* Task goal
Reply with every entry, repeated exactly as given.

Stored data:

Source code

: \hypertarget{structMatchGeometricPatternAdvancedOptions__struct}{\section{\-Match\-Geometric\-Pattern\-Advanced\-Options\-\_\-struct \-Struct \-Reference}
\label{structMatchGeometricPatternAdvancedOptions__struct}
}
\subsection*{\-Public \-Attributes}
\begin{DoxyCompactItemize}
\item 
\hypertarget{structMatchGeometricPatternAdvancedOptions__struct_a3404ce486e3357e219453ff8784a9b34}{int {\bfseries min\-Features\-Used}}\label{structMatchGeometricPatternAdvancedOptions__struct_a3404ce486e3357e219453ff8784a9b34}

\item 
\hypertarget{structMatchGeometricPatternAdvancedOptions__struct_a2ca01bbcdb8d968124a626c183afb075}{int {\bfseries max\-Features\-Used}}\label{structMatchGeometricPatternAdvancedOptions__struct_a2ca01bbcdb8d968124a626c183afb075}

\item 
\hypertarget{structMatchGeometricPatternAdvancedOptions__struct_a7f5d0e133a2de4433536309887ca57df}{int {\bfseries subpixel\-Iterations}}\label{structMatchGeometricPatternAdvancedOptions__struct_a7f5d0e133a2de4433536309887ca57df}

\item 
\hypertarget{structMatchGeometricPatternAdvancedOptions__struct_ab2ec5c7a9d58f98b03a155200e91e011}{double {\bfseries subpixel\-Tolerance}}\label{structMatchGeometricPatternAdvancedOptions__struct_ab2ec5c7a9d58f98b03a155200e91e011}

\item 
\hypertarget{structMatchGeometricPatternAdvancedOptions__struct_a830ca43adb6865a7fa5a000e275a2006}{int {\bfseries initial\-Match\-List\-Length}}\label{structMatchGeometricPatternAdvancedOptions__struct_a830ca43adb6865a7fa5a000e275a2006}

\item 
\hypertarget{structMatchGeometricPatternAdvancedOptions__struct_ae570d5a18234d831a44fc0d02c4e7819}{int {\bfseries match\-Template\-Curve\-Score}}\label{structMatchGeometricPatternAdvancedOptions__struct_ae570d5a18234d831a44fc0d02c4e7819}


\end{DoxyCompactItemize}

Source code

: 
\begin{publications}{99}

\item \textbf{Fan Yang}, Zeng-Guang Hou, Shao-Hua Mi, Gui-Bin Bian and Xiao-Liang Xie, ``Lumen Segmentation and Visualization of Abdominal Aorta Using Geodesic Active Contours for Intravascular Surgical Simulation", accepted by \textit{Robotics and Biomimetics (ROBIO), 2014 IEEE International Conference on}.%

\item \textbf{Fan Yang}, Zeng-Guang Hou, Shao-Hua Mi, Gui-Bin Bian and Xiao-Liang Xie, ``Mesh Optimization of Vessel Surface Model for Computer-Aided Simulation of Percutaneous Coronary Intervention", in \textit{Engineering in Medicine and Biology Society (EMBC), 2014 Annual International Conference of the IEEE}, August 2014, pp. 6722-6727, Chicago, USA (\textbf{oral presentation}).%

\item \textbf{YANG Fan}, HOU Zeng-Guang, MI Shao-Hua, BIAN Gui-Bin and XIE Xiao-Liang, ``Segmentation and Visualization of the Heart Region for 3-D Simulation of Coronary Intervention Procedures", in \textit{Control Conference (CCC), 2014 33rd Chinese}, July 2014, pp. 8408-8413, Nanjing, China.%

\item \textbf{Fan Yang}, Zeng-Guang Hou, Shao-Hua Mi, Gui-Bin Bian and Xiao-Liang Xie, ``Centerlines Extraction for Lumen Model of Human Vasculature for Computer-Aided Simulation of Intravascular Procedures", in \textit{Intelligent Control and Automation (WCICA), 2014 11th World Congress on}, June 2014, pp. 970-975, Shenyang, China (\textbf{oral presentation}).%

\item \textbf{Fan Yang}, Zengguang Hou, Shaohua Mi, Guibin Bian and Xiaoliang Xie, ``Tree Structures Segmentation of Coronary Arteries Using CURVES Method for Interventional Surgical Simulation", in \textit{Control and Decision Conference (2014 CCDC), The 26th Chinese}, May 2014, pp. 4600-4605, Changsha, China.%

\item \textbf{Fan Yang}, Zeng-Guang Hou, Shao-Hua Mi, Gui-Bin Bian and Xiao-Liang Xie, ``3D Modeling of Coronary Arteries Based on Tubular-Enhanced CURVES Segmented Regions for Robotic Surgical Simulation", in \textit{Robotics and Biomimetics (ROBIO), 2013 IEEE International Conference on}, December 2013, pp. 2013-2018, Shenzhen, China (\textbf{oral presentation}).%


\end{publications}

* Output for this task
Source code

: \hypertarget{structMatchGeometricPatternAdvancedOptions__struct}{\section{\-Match\-Geometric\-Pattern\-Advanced\-Options\-\_\-struct \-Struct \-Reference}
\label{structMatchGeometricPatternAdvancedOptions__struct}
}
\subsection*{\-Public \-Attributes}
\begin{DoxyCompactItemize}
\item 
\hypertarget{structMatchGeometricPatternAdvancedOptions__struct_a3404ce486e3357e219453ff8784a9b34}{int {\bfseries min\-Features\-Used}}\label{structMatchGeometricPatternAdvancedOptions__struct_a3404ce486e3357e219453ff8784a9b34}

\item 
\hypertarget{structMatchGeometricPatternAdvancedOptions__struct_a2ca01bbcdb8d968124a626c183afb075}{int {\bfseries max\-Features\-Used}}\label{structMatchGeometricPatternAdvancedOptions__struct_a2ca01bbcdb8d968124a626c183afb075}

\item 
\hypertarget{structMatchGeometricPatternAdvancedOptions__struct_a7f5d0e133a2de4433536309887ca57df}{int {\bfseries subpixel\-Iterations}}\label{structMatchGeometricPatternAdvancedOptions__struct_a7f5d0e133a2de4433536309887ca57df}

\item 
\hypertarget{structMatchGeometricPatternAdvancedOptions__struct_ab2ec5c7a9d58f98b03a155200e91e011}{double {\bfseries subpixel\-Tolerance}}\label{structMatchGeometricPatternAdvancedOptions__struct_ab2ec5c7a9d58f98b03a155200e91e011}

\item 
\hypertarget{structMatchGeometricPatternAdvancedOptions__struct_a830ca43adb6865a7fa5a000e275a2006}{int {\bfseries initial\-Match\-List\-Length}}\label{structMatchGeometricPatternAdvancedOptions__struct_a830ca43adb6865a7fa5a000e275a2006}

\item 
\hypertarget{structMatchGeometricPatternAdvancedOptions__struct_ae570d5a18234d831a44fc0d02c4e7819}{int {\bfseries match\-Template\-Curve\-Score}}\label{structMatchGeometricPatternAdvancedOptions__struct_ae570d5a18234d831a44fc0d02c4e7819}


\end{DoxyCompactItemize}

Source code

: 
\begin{publications}{99}

\item \textbf{Fan Yang}, Zeng-Guang Hou, Shao-Hua Mi, Gui-Bin Bian and Xiao-Liang Xie, ``Lumen Segmentation and Visualization of Abdominal Aorta Using Geodesic Active Contours for Intravascular Surgical Simulation", accepted by \textit{Robotics and Biomimetics (ROBIO), 2014 IEEE International Conference on}.%

\item \textbf{Fan Yang}, Zeng-Guang Hou, Shao-Hua Mi, Gui-Bin Bian and Xiao-Liang Xie, ``Mesh Optimization of Vessel Surface Model for Computer-Aided Simulation of Percutaneous Coronary Intervention", in \textit{Engineering in Medicine and Biology Society (EMBC), 2014 Annual International Conference of the IEEE}, August 2014, pp. 6722-6727, Chicago, USA (\textbf{oral presentation}).%

\item \textbf{YANG Fan}, HOU Zeng-Guang, MI Shao-Hua, BIAN Gui-Bin and XIE Xiao-Liang, ``Segmentation and Visualization of the Heart Region for 3-D Simulation of Coronary Intervention Procedures", in \textit{Control Conference (CCC), 2014 33rd Chinese}, July 2014, pp. 8408-8413, Nanjing, China.%

\item \textbf{Fan Yang}, Zeng-Guang Hou, Shao-Hua Mi, Gui-Bin Bian and Xiao-Liang Xie, ``Centerlines Extraction for Lumen Model of Human Vasculature for Computer-Aided Simulation of Intravascular Procedures", in \textit{Intelligent Control and Automation (WCICA), 2014 11th World Congress on}, June 2014, pp. 970-975, Shenyang, China (\textbf{oral presentation}).%

\item \textbf{Fan Yang}, Zengguang Hou, Shaohua Mi, Guibin Bian and Xiaoliang Xie, ``Tree Structures Segmentation of Coronary Arteries Using CURVES Method for Interventional Surgical Simulation", in \textit{Control and Decision Conference (2014 CCDC), The 26th Chinese}, May 2014, pp. 4600-4605, Changsha, China.%

\item \textbf{Fan Yang}, Zeng-Guang Hou, Shao-Hua Mi, Gui-Bin Bian and Xiao-Liang Xie, ``3D Modeling of Coronary Arteries Based on Tubular-Enhanced CURVES Segmented Regions for Robotic Surgical Simulation", in \textit{Robotics and Biomimetics (ROBIO), 2013 IEEE International Conference on}, December 2013, pp. 2013-2018, Shenzhen, China (\textbf{oral presentation}).%


\end{publications}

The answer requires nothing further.